Transcribe the whole listing below. Pictures do not go in the copy.

————————

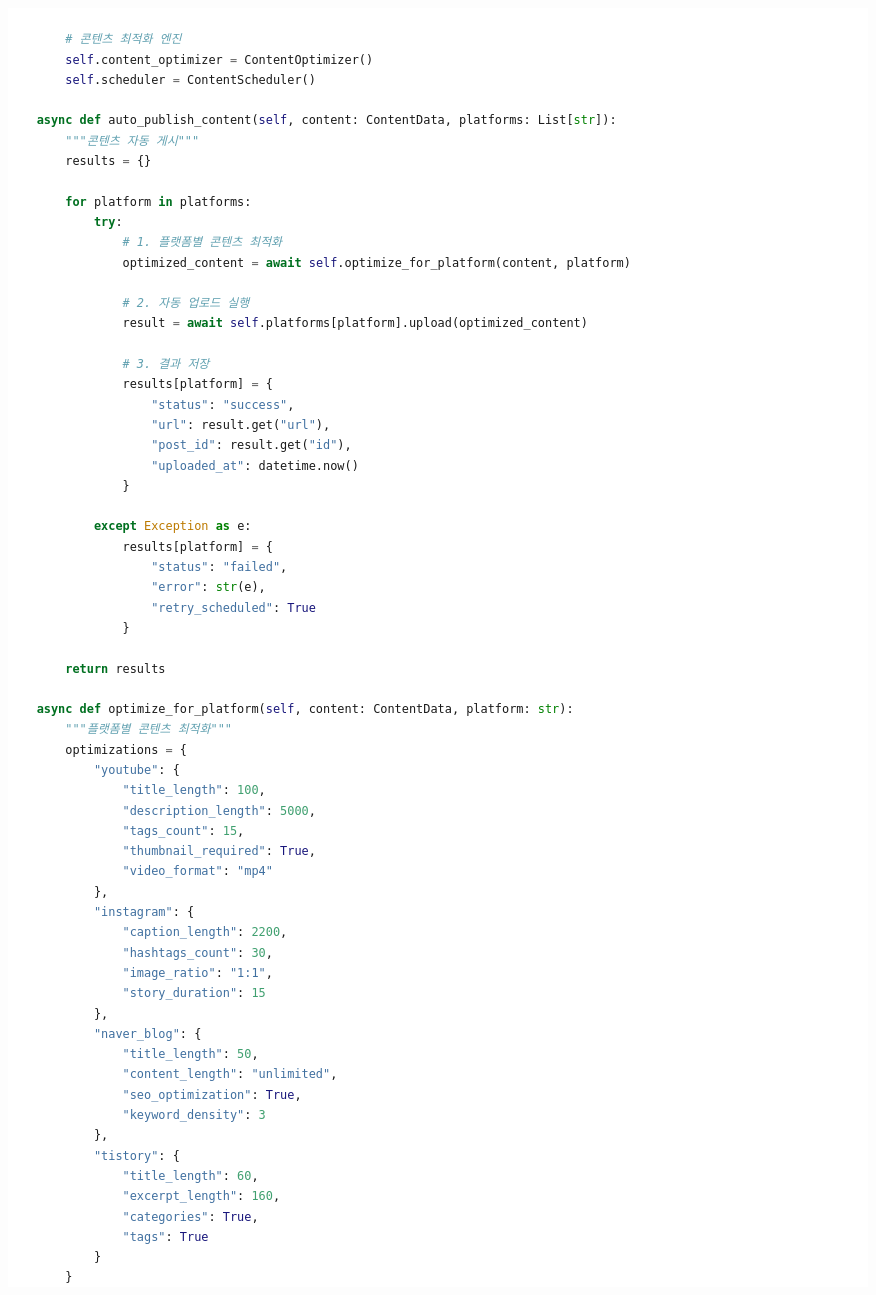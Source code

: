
 ```python
        
        # 콘텐츠 최적화 엔진
        self.content_optimizer = ContentOptimizer()
        self.scheduler = ContentScheduler()
    
    async def auto_publish_content(self, content: ContentData, platforms: List[str]):
        """콘텐츠 자동 게시"""
        results = {}
        
        for platform in platforms:
            try:
                # 1. 플랫폼별 콘텐츠 최적화
                optimized_content = await self.optimize_for_platform(content, platform)
                
                # 2. 자동 업로드 실행
                result = await self.platforms[platform].upload(optimized_content)
                
                # 3. 결과 저장
                results[platform] = {
                    "status": "success",
                    "url": result.get("url"),
                    "post_id": result.get("id"),
                    "uploaded_at": datetime.now()
                }
                
            except Exception as e:
                results[platform] = {
                    "status": "failed",
                    "error": str(e),
                    "retry_scheduled": True
                }
        
        return results
    
    async def optimize_for_platform(self, content: ContentData, platform: str):
        """플랫폼별 콘텐츠 최적화"""
        optimizations = {
            "youtube": {
                "title_length": 100,
                "description_length": 5000,
                "tags_count": 15,
                "thumbnail_required": True,
                "video_format": "mp4"
            },
            "instagram": {
                "caption_length": 2200,
                "hashtags_count": 30,
                "image_ratio": "1:1",
                "story_duration": 15
            },
            "naver_blog": {
                "title_length": 50,
                "content_length": "unlimited",
                "seo_optimization": True,
                "keyword_density": 3
            },
            "tistory": {
                "title_length": 60,
                "excerpt_length": 160,
                "categories": True,
                "tags": True
            }
        }
```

————————

● Written response:
Source code

:
 ```python
        
        # 콘텐츠 최적화 엔진
        self.content_optimizer = ContentOptimizer()
        self.scheduler = ContentScheduler()
    
    async def auto_publish_content(self, content: ContentData, platforms: List[str]):
        """콘텐츠 자동 게시"""
        results = {}
        
        for platform in platforms:
            try:
                # 1. 플랫폼별 콘텐츠 최적화
                optimized_content = await self.optimize_for_platform(content, platform)
                
                # 2. 자동 업로드 실행
                result = await self.platforms[platform].upload(optimized_content)
                
                # 3. 결과 저장
                results[platform] = {
                    "status": "success",
                    "url": result.get("url"),
                    "post_id": result.get("id"),
                    "uploaded_at": datetime.now()
                }
                
            except Exception as e:
                results[platform] = {
                    "status": "failed",
                    "error": str(e),
                    "retry_scheduled": True
                }
        
        return results
    
    async def optimize_for_platform(self, content: ContentData, platform: str):
        """플랫폼별 콘텐츠 최적화"""
        optimizations = {
            "youtube": {
                "title_length": 100,
                "description_length": 5000,
                "tags_count": 15,
                "thumbnail_required": True,
                "video_format": "mp4"
            },
            "instagram": {
                "caption_length": 2200,
                "hashtags_count": 30,
                "image_ratio": "1:1",
                "story_duration": 15
            },
            "naver_blog": {
                "title_length": 50,
                "content_length": "unlimited",
                "seo_optimization": True,
                "keyword_density": 3
            },
            "tistory": {
                "title_length": 60,
                "excerpt_length": 160,
                "categories": True,
                "tags": True
            }
        }
```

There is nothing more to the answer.